Supreme Court of Ohio
Jun 8, 1932
125 Ohio St. 487 (Ohio 1932)

Opinion

No. 23477

Decided June 8, 1932.

Municipal corporations — Civil service — Cleveland commissioner of cemeteries in classified service, when — Insufficient written reasons for discharge — Furnishing reasons for removing employee, mandatory.

IN MANDAMUS.

Messrs. Demson, Phillips Falsgraf, for relatrix.

Mr. W. George Kerr, director of law, and Mr. John Smith, for defendant.


This is an original action in mandamus in this court, wherein the relatrix prays for a writ of mandamus commanding the defendant to reinstate and restore her to the office of commissioner of cemeteries of the city of Cleveland.

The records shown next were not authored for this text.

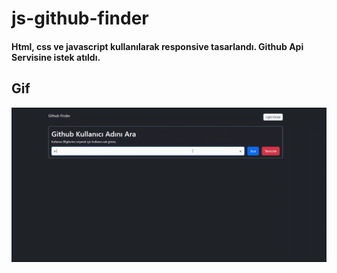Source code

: # js-github-finder

#### Html, css ve javascript kullanılarak responsive tasarlandı. Github Api Servisine istek atıldı.

## Gif

![](github-finder.gif)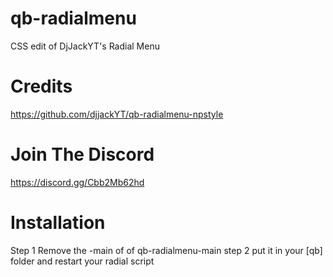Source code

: # qb-radialmenu
CSS edit of DjJackYT's Radial Menu

# Credits
https://github.com/djjackYT/qb-radialmenu-npstyle

# Join The Discord
https://discord.gg/Cbb2Mb62hd

# Installation
Step 1 Remove the -main of of qb-radialmenu-main
step 2 put it in your [qb] folder and restart your radial script
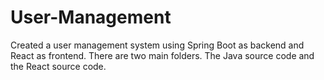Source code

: # User-Management
Created a user management system using Spring Boot as backend and React as frontend.
There are two main folders. The Java source code and the React source code.
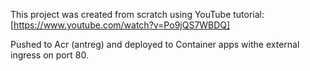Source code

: This project was created from scratch using YouTube tutorial: [https://www.youtube.com/watch?v=Po9jQS7WBDQ]

Pushed to Acr (antreg) and deployed to Container apps withe external ingress on port 80.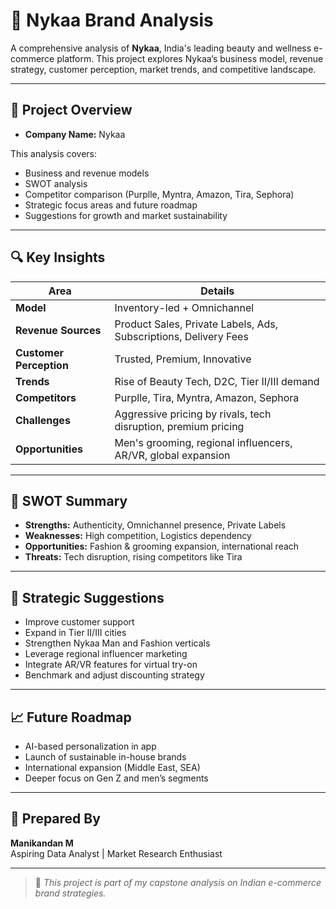 # 💄 Nykaa Brand Analysis

A comprehensive analysis of **Nykaa**, India's leading beauty and wellness e-commerce platform. This project explores Nykaa’s business model, revenue strategy, customer perception, market trends, and competitive landscape.

---

## 📌 Project Overview

- **Company Name:** Nykaa 


This analysis covers:

- Business and revenue models
- SWOT analysis
- Competitor comparison (Purplle, Myntra, Amazon, Tira, Sephora)
- Strategic focus areas and future roadmap
- Suggestions for growth and market sustainability

---

## 🔍 Key Insights

| Area | Details |
|------|---------|
| **Model** | Inventory-led + Omnichannel |
| **Revenue Sources** | Product Sales, Private Labels, Ads, Subscriptions, Delivery Fees |
| **Customer Perception** | Trusted, Premium, Innovative |
| **Trends** | Rise of Beauty Tech, D2C, Tier II/III demand |
| **Competitors** | Purplle, Tira, Myntra, Amazon, Sephora |
| **Challenges** | Aggressive pricing by rivals, tech disruption, premium pricing |
| **Opportunities** | Men's grooming, regional influencers, AR/VR, global expansion |

---

## 🧠 SWOT Summary

- **Strengths:** Authenticity, Omnichannel presence, Private Labels
- **Weaknesses:** High competition, Logistics dependency
- **Opportunities:** Fashion & grooming expansion, international reach
- **Threats:** Tech disruption, rising competitors like Tira

---

## 🎯 Strategic Suggestions

- Improve customer support
- Expand in Tier II/III cities
- Strengthen Nykaa Man and Fashion verticals
- Leverage regional influencer marketing
- Integrate AR/VR features for virtual try-on
- Benchmark and adjust discounting strategy

---

## 📈 Future Roadmap

- AI-based personalization in app
- Launch of sustainable in-house brands
- International expansion (Middle East, SEA)
- Deeper focus on Gen Z and men’s segments

---

## 📝 Prepared By

**Manikandan M**  
Aspiring Data Analyst | Market Research Enthusiast  

---

> 📎 *This project is part of my capstone analysis on Indian e-commerce brand strategies.*

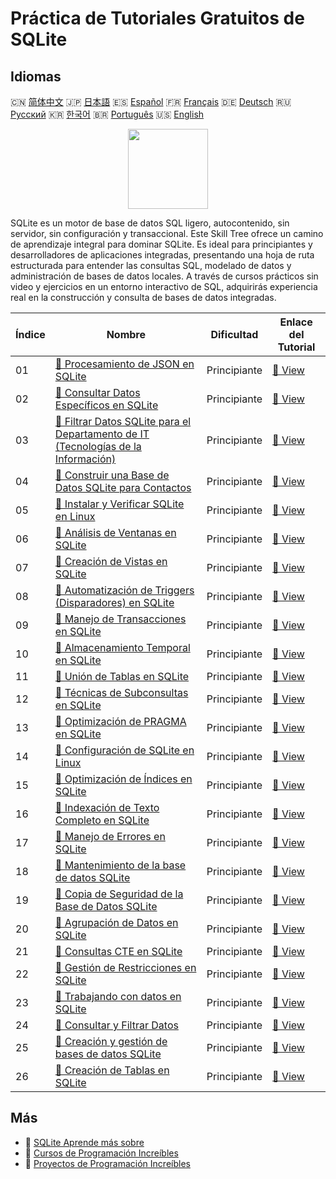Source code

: # Práctica de Tutoriales Gratuitos de SQLite

## Idiomas

🇨🇳 [简体中文](README_zh.md) 🇯🇵 [日本語](README_ja.md) 🇪🇸 [Español](README_es.md) 🇫🇷 [Français](README_fr.md) 🇩🇪 [Deutsch](README_de.md) 🇷🇺 [Русский](README_ru.md) 🇰🇷 [한국어](README_ko.md) 🇧🇷 [Português](README_pt.md) 🇺🇸 [English](README.md) 

<div align="center">
<img width="128px" src="https://file.labex.io/path/yNOqpRQSmPL4.png">
</div>

SQLite es un motor de base de datos SQL ligero, autocontenido, sin servidor, sin configuración y transaccional. Este Skill Tree ofrece un camino de aprendizaje integral para dominar SQLite. Es ideal para principiantes y desarrolladores de aplicaciones integradas, presentando una hoja de ruta estructurada para entender las consultas SQL, modelado de datos y administración de bases de datos locales. A través de cursos prácticos sin video y ejercicios en un entorno interactivo de SQL, adquirirás experiencia real en la construcción y consulta de bases de datos integradas.

|   Índice | Nombre                                                                                                                                                                 | Dificultad   | Enlace del Tutorial                                                                           |
|----------|------------------------------------------------------------------------------------------------------------------------------------------------------------------------|--------------|-----------------------------------------------------------------------------------------------|
|       01 | [📖 Procesamiento de JSON en SQLite](https://labex.io/es/tutorials/sqlite-sqlite-json-processing-552553)                                                               | Principiante | [🔗 View](https://labex.io/es/tutorials/sqlite-sqlite-json-processing-552553)                 |
|       02 | [📖 Consultar Datos Específicos en SQLite](https://labex.io/es/tutorials/sqlite-query-specific-data-in-sqlite-552586)                                                  | Principiante | [🔗 View](https://labex.io/es/tutorials/sqlite-query-specific-data-in-sqlite-552586)          |
|       03 | [📖 Filtrar Datos SQLite para el Departamento de IT (Tecnologías de la Información)](https://labex.io/es/tutorials/sqlite-filter-sqlite-data-for-it-department-552585) | Principiante | [🔗 View](https://labex.io/es/tutorials/sqlite-filter-sqlite-data-for-it-department-552585)   |
|       04 | [📖 Construir una Base de Datos SQLite para Contactos](https://labex.io/es/tutorials/sqlite-build-sqlite-database-for-contacts-552582)                                 | Principiante | [🔗 View](https://labex.io/es/tutorials/sqlite-build-sqlite-database-for-contacts-552582)     |
|       05 | [📖 Instalar y Verificar SQLite en Linux](https://labex.io/es/tutorials/sqlite-install-and-verify-sqlite-on-linux-552579)                                              | Principiante | [🔗 View](https://labex.io/es/tutorials/sqlite-install-and-verify-sqlite-on-linux-552579)     |
|       06 | [📖 Análisis de Ventanas en SQLite](https://labex.io/es/tutorials/sqlite-sqlite-window-analytics-552561)                                                               | Principiante | [🔗 View](https://labex.io/es/tutorials/sqlite-sqlite-window-analytics-552561)                |
|       07 | [📖 Creación de Vistas en SQLite](https://labex.io/es/tutorials/sqlite-sqlite-view-creation-552560)                                                                    | Principiante | [🔗 View](https://labex.io/es/tutorials/sqlite-sqlite-view-creation-552560)                   |
|       08 | [📖 Automatización de Triggers (Disparadores) en SQLite](https://labex.io/es/tutorials/sqlite-sqlite-trigger-automation-552559)                                        | Principiante | [🔗 View](https://labex.io/es/tutorials/sqlite-sqlite-trigger-automation-552559)              |
|       09 | [📖 Manejo de Transacciones en SQLite](https://labex.io/es/tutorials/sqlite-sqlite-transaction-handling-552558)                                                        | Principiante | [🔗 View](https://labex.io/es/tutorials/sqlite-sqlite-transaction-handling-552558)            |
|       10 | [📖 Almacenamiento Temporal en SQLite](https://labex.io/es/tutorials/sqlite-sqlite-temporary-storage-552557)                                                           | Principiante | [🔗 View](https://labex.io/es/tutorials/sqlite-sqlite-temporary-storage-552557)               |
|       11 | [📖 Unión de Tablas en SQLite](https://labex.io/es/tutorials/sqlite-sqlite-table-joining-552556)                                                                       | Principiante | [🔗 View](https://labex.io/es/tutorials/sqlite-sqlite-table-joining-552556)                   |
|       12 | [📖 Técnicas de Subconsultas en SQLite](https://labex.io/es/tutorials/sqlite-sqlite-subquery-techniques-552555)                                                        | Principiante | [🔗 View](https://labex.io/es/tutorials/sqlite-sqlite-subquery-techniques-552555)             |
|       13 | [📖 Optimización de PRAGMA en SQLite](https://labex.io/es/tutorials/sqlite-sqlite-pragma-tuning-552554)                                                                | Principiante | [🔗 View](https://labex.io/es/tutorials/sqlite-sqlite-pragma-tuning-552554)                   |
|       14 | [📖 Configuración de SQLite en Linux](https://labex.io/es/tutorials/sqlite-setting-up-sqlite-in-linux-552335)                                                          | Principiante | [🔗 View](https://labex.io/es/tutorials/sqlite-setting-up-sqlite-in-linux-552335)             |
|       15 | [📖 Optimización de Índices en SQLite](https://labex.io/es/tutorials/sqlite-sqlite-index-optimization-552552)                                                          | Principiante | [🔗 View](https://labex.io/es/tutorials/sqlite-sqlite-index-optimization-552552)              |
|       16 | [📖 Indexación de Texto Completo en SQLite](https://labex.io/es/tutorials/sqlite-sqlite-full-text-indexing-552551)                                                     | Principiante | [🔗 View](https://labex.io/es/tutorials/sqlite-sqlite-full-text-indexing-552551)              |
|       17 | [📖 Manejo de Errores en SQLite](https://labex.io/es/tutorials/sqlite-sqlite-error-handling-552550)                                                                    | Principiante | [🔗 View](https://labex.io/es/tutorials/sqlite-sqlite-error-handling-552550)                  |
|       18 | [📖 Mantenimiento de la base de datos SQLite](https://labex.io/es/tutorials/sqlite-sqlite-database-maintenance-552549)                                                 | Principiante | [🔗 View](https://labex.io/es/tutorials/sqlite-sqlite-database-maintenance-552549)            |
|       19 | [📖 Copia de Seguridad de la Base de Datos SQLite](https://labex.io/es/tutorials/sqlite-sqlite-database-backup-552548)                                                 | Principiante | [🔗 View](https://labex.io/es/tutorials/sqlite-sqlite-database-backup-552548)                 |
|       20 | [📖 Agrupación de Datos en SQLite](https://labex.io/es/tutorials/sqlite-sqlite-data-grouping-552547)                                                                   | Principiante | [🔗 View](https://labex.io/es/tutorials/sqlite-sqlite-data-grouping-552547)                   |
|       21 | [📖 Consultas CTE en SQLite](https://labex.io/es/tutorials/sqlite-sqlite-cte-queries-552546)                                                                           | Principiante | [🔗 View](https://labex.io/es/tutorials/sqlite-sqlite-cte-queries-552546)                     |
|       22 | [📖 Gestión de Restricciones en SQLite](https://labex.io/es/tutorials/sqlite-sqlite-constraint-management-552545)                                                      | Principiante | [🔗 View](https://labex.io/es/tutorials/sqlite-sqlite-constraint-management-552545)           |
|       23 | [📖 Trabajando con datos en SQLite](https://labex.io/es/tutorials/sqlite-working-with-data-in-sqlite-552340)                                                           | Principiante | [🔗 View](https://labex.io/es/tutorials/sqlite-working-with-data-in-sqlite-552340)            |
|       24 | [📖 Consultar y Filtrar Datos](https://labex.io/es/tutorials/sqlite-querying-and-filtering-data-552338)                                                                | Principiante | [🔗 View](https://labex.io/es/tutorials/sqlite-querying-and-filtering-data-552338)            |
|       25 | [📖 Creación y gestión de bases de datos SQLite](https://labex.io/es/tutorials/sqlite-creating-and-managing-sqlite-databases-552337)                                   | Principiante | [🔗 View](https://labex.io/es/tutorials/sqlite-creating-and-managing-sqlite-databases-552337) |
|       26 | [📖 Creación de Tablas en SQLite](https://labex.io/es/tutorials/sqlite-building-tables-in-sqlite-552336)                                                               | Principiante | [🔗 View](https://labex.io/es/tutorials/sqlite-building-tables-in-sqlite-552336)              |

## Más

- 🔗 [SQLite Aprende más sobre](https://labex.io/es/skilltrees/sqlite)
- 🔗 [Cursos de Programación Increíbles](https://github.com/labex-labs/awesome-programming-courses)
- 🔗 [Proyectos de Programación Increíbles](https://github.com/labex-labs/awesome-programming-projects)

The case was submitted to the court upon petition, answer, reply and stipulation of facts. It appears that the relatrix was first employed in the city cemetery department in 1900; that she took a civil service examination for that position in 1911, passed, and was placed in the classified list; that she was appointed secretary of the cemetery department in 1912, and on January 18, 1917, took a competitive examination for supervisor of cemeteries and was duly appointed to that position on March 22, 1917. On January 1, 1925, she was appointed commissioner of cemeteries and since that time has been continuously in that office. The duties performed by the relator as supervisor of cemeteries, and, later, as commissioner of cemeteries, were substantially the same.

The petition alleges that on March 12, 1932, she was wrongfully and unlawfully discharged from her office as commissioner of the division of cemeteries by the defendant, the director of parks and public property of the city. The pleadings on file contain a large number of provisions of the city charter, rules of the Civil Service Commission, and ordinances of the city which are claimed to have a bearing upon the legal questions presented. However, we will only refer to such of them as are necessary for the disposition of this case.

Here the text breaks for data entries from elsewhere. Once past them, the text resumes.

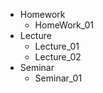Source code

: - Homework
    - HomeWork_01
- Lecture
    - Lecture_01
    - Lecture_02
- Seminar
    - Seminar_01
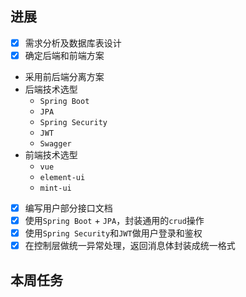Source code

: ## 进展
- [x] 需求分析及数据库表设计
- [x] 确定后端和前端方案
- 采用前后端分离方案
- 后端技术选型
	- `Spring Boot`
	- `JPA`
	- `Spring Security`
	- `JWT`
	- `Swagger`
- 前端技术选型
	- `vue`
	- `element-ui`
	- `mint-ui`
- [x] 编写用户部分接口文档
- [x] 使用`Spring Boot` + `JPA`，封装通用的`crud`操作
- [x] 使用`Spring Security`和`JWT`做用户登录和鉴权
- [x] 在控制层做统一异常处理，返回消息体封装成统一格式
## 本周任务

<!--stackedit_data:
eyJoaXN0b3J5IjpbNjI5Mzk4ODYxLC0zNDY0Mzc0MDUsNjQ3MD
g5Mjk1XX0=
-->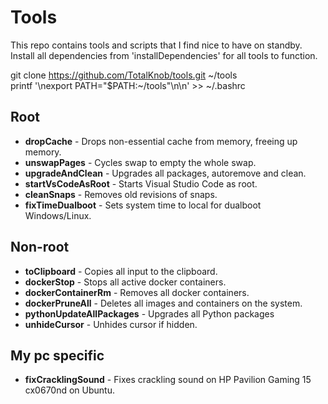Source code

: # Tools
This repo contains tools and scripts that I find nice to have on standby. Install all dependencies from 'installDependencies' for all tools to function.

git clone https://github.com/TotalKnob/tools.git ~/tools  
printf '\nexport PATH="$PATH:\~/tools"\n\n' >> \~/.bashrc  

## Root
* **dropCache** - Drops non-essential cache from memory, freeing up memory.
* **unswapPages** - Cycles swap to empty the whole swap.
* **upgradeAndClean** - Upgrades all packages, autoremove and clean.
* **startVsCodeAsRoot** - Starts Visual Studio Code as root.
* **cleanSnaps** - Removes old revisions of snaps.
* **fixTimeDualboot** - Sets system time to local for dualboot Windows/Linux.  

## Non-root
* **toClipboard** - Copies all input to the clipboard.
* **dockerStop** - Stops all active docker containers.
* **dockerContainerRm** - Removes all docker containers.
* **dockerPruneAll** - Deletes all images and containers on the system.
* **pythonUpdateAllPackages** - Upgrades all Python packages
* **unhideCursor** - Unhides cursor if hidden.

## My pc specific
* **fixCracklingSound** - Fixes crackling sound on HP Pavilion Gaming 15 cx0670nd on Ubuntu.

1. The first question to be determined is whether the relator occupies a position within the civil service classification of the city. A city charter was adopted by the electorate, which became effective on January 1, 1924, and amendments thereto were later adopted, becoming effective on November 9, 1931. During those periods the city charter at all times contained, under the head of "Classification," divisions of the civil service of the city into classified and unclassified service. Section 126 of the present charter reads, in part, as follows: "The civil service of the city is hereby divided into the unclassified and the classified service. (1) The unclassified service shall include: * * * (f) Such heads of divisions * * * as the civil service commission shall from time to time, by rule, determine. * * * (2) The classified service shall comprise all positions not specifically included by this charter in the unclassified service."

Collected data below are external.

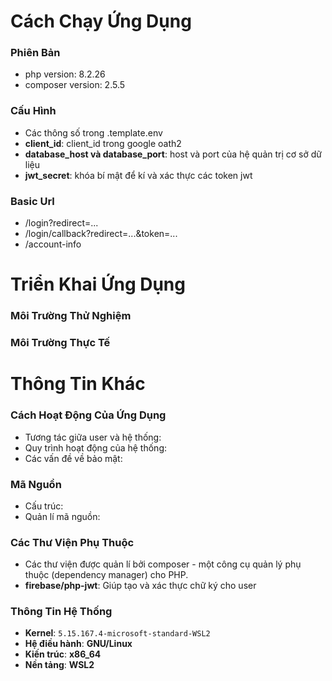 # Cách Chạy Ứng Dụng

### Phiên Bản
- php version: 8.2.26
- composer version: 2.5.5

### Cấu Hình
- Các thông số trong .template.env
- **client_id**: client_id trong google oath2
- **database_host và database_port**: host và port của hệ quản trị cơ sở dữ liệu
- **jwt_secret**: khóa bí mật để kí và xác thực các token jwt

### Basic Url
- /login?redirect=...
- /login/callback?redirect=...&token=...
- /account-info

<!-- ----------------------------------------------- -->
# Triển Khai Ứng Dụng
### Môi Trường Thử Nghiệm

### Môi Trường Thực Tế

<!-- ----------------------------------------------- -->
# Thông Tin Khác

### Cách Hoạt Động Của Ứng Dụng
- Tương tác giữa user và hệ thống:
- Quy trình hoạt động của hệ thống:
- Các vấn đề về bảo mật:

### Mã Nguồn
- Cấu trúc:
- Quản lí mã nguồn:

### Các Thư Viện Phụ Thuộc
- Các thư viện được quản lí bởi composer - một công cụ quản lý phụ thuộc (dependency manager) cho PHP.
- **firebase/php-jwt**: Giúp tạo và xác thực chữ ký cho user

### Thông Tin Hệ Thống
- **Kernel**: `5.15.167.4-microsoft-standard-WSL2`
- **Hệ điều hành**: **GNU/Linux**
- **Kiến trúc**: **x86_64**
- **Nền tảng**: **WSL2**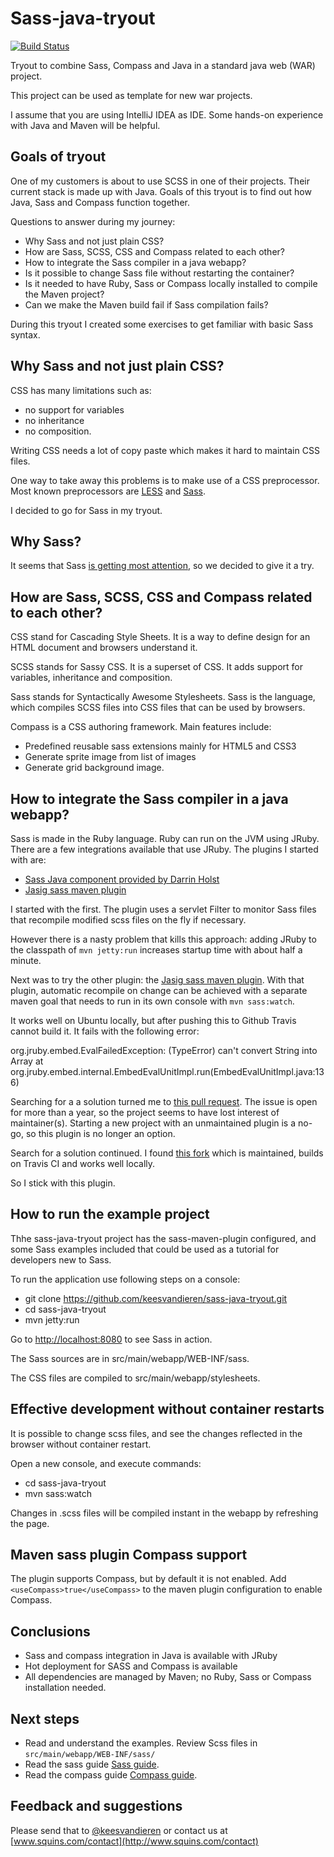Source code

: Sass-java-tryout
================

[![Build Status](https://travis-ci.org/keesvandieren/sass-java-tryout.png)](https://travis-ci.org/keesvandieren/sass-java-tryout)


Tryout to combine Sass, Compass and Java in a standard java web (WAR) project.

This project can be used as template for new war projects.

I assume that you are using IntelliJ IDEA as IDE. Some hands-on experience with Java and Maven will be helpful.

## Goals of tryout

One of my customers is about to use SCSS in one of their projects. Their current stack is made up with Java. Goals of this tryout is to find out how Java, Sass and Compass function together.

Questions to answer during my journey:

 * Why Sass and not just plain CSS?
 * How are Sass, SCSS, CSS and Compass related to each other?
 * How to integrate the Sass compiler in a java webapp?
 * Is it possible to change Sass file without restarting the container?
 * Is it needed to have Ruby, Sass or Compass locally installed to compile the Maven project?
 * Can we make the Maven build fail if Sass compilation fails?
 
 During this tryout I created some exercises to get familiar with basic Sass syntax.

## Why Sass and not just plain CSS?
CSS has many limitations such as:

* no support for variables
* no inheritance
* no composition.

Writing CSS needs a lot of copy paste which makes it hard to maintain CSS  files.

One way to take away this problems is to make use of a CSS preprocessor. Most known preprocessors are [LESS](http://lesscss.org/) and [Sass](http://sass-lang.com/).

I decided to go for Sass in my tryout.

## Why Sass?
It seems that Sass [is getting most attention](http://www.google.nl/trends/explore#q=%2Fm%2F054k6n_%2C%20%2Fm%2F03qlp8&cmpt=q), so we decided to give it a try.

## How are Sass, SCSS, CSS and Compass related to each other?
CSS stand for Cascading Style Sheets. It is a way to define design for an HTML document and browsers understand it.
 
SCSS stands for Sassy CSS. It is a superset of CSS. It adds support for variables, inheritance and composition.

Sass stands for Syntactically Awesome Stylesheets. Sass is the language, which compiles SCSS files into CSS files that can be used by browsers.

Compass is a CSS authoring framework. Main features include:

* Predefined reusable sass extensions mainly for HTML5 and CSS3
* Generate sprite image from list of images
* Generate grid background image.

## How to integrate the Sass compiler in a java webapp?

Sass is made in the Ruby language. Ruby can run on the JVM using JRuby. There are a few integrations available that
use JRuby. The plugins I started with are:

* [Sass Java component provided by Darrin Holst](https://github.com/darrinholst/sass-java)
* [Jasig sass maven plugin](https://github.com/Jasig/sass-maven-plugin)

I started with the first. The plugin uses a servlet Filter to monitor Sass files that recompile modified scss files on the fly if necessary.

However there is a nasty problem that kills this approach: adding JRuby to the classpath of `mvn jetty:run` increases startup time with about half a minute.

Next was to try the other plugin: the [Jasig sass maven plugin](https://github.com/Jasig/sass-maven-plugin). With that plugin, automatic recompile on change can be achieved with a separate maven goal that needs to run in its own console with `mvn sass:watch`.

It works well on Ubuntu locally, but after pushing this to Github Travis cannot build it. It fails with the following error:

   org.jruby.embed.EvalFailedException: (TypeError) can't convert String into Array
   at org.jruby.embed.internal.EmbedEvalUnitImpl.run(EmbedEvalUnitImpl.java:136)

Searching for a a solution turned me to [this pull request](https://github.com/Jasig/sass-maven-plugin/issues/47). The issue is open for more than a year, so the project seems to have lost interest of maintainer(s). Starting a new project with an unmaintained plugin is a no-go, so this plugin is no longer an option.

Search for a solution continued. I found [this fork](https://github.com/GeoDienstenCentrum/sass-maven-plugin/) which is maintained, builds on Travis CI and works well locally.

So I stick with this plugin.

## How to run the example project
Thhe sass-java-tryout project has the sass-maven-plugin configured, and some Sass examples included that could be used as a tutorial for developers new to Sass.

To run the application use following steps on a console:
* git clone https://github.com/keesvandieren/sass-java-tryout.git
* cd sass-java-tryout
* mvn jetty:run

Go to [http://localhost:8080](http://localhost:8080) to see Sass in action.

The Sass sources are in src/main/webapp/WEB-INF/sass.

The CSS files are compiled to src/main/webapp/stylesheets.

## Effective development without container restarts
It is possible to change scss files, and see the changes reflected in the browser without container restart.

Open a new console, and execute commands:

* cd sass-java-tryout
* mvn sass:watch

Changes in .scss files will be compiled instant in the webapp by refreshing the page.

## Maven sass plugin Compass support
The plugin supports Compass, but by default it is not enabled. Add `<useCompass>true</useCompass>` to the maven plugin configuration to enable Compass.

## Conclusions
* Sass and compass integration in Java is available with JRuby
* Hot deployment for SASS and Compass is available
* All dependencies are managed by Maven; no Ruby, Sass or Compass installation needed.

## Next steps
* Read and understand the examples. Review Scss files in `src/main/webapp/WEB-INF/sass/`
* Read the sass guide [Sass guide](http://Sass-lang.com/guide).
* Read the compass guide [Compass guide](http://compass-style.org/help/).

## Feedback and suggestions
Please send that to [@keesvandieren](https://twitter.com/keesvandieren) or contact us at [www.squins.com/contact](http://www.squins.com/contact)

It will be noted that subdivision (f) of that section includes in the unclassified service "such heads of divisions * * * as the civil service commission shall from time to time, by rule, determine." No such rule of the Civil Service Commission, placing the head of this division in the unclassified service, has been called to our attention. Therefore the relator, in the absence of such rule, retains her classified position. The relator, now as commissioner of cemeteries and formerly as supervisor of cemeteries, was at all times the head of a division, and her duties, whether performed as "Supervisor" or as "Commissioner," were substantially alike. We are of the opinion that, under the last-named provision, as well as under Section 142 of the present charter, the relator has preserved the status of a classified appointee.

2. Occupying such classified status, was the relator wrongfully discharged? Section 128 (m) of the present charter requires, among other things, that the Civil Service Commission shall provide rules for the discharge of a person under civil service. It provides for discharge "only after the person to be discharged * * * has been presented with the reasons for such discharge * * * specifically stated in writing and has been given an opportunity to be heard in his own defense. The reasons for such discharge * * * and any reply in writing thereto by such employee shall be filed with the commission." It appears that the Civil Service Commission adopted a rule substantially in the language of the charter providing that before any person in the classified service should be discharged, he should be presented by the appointing authority with the reasons for such discharge specifically stated in writing.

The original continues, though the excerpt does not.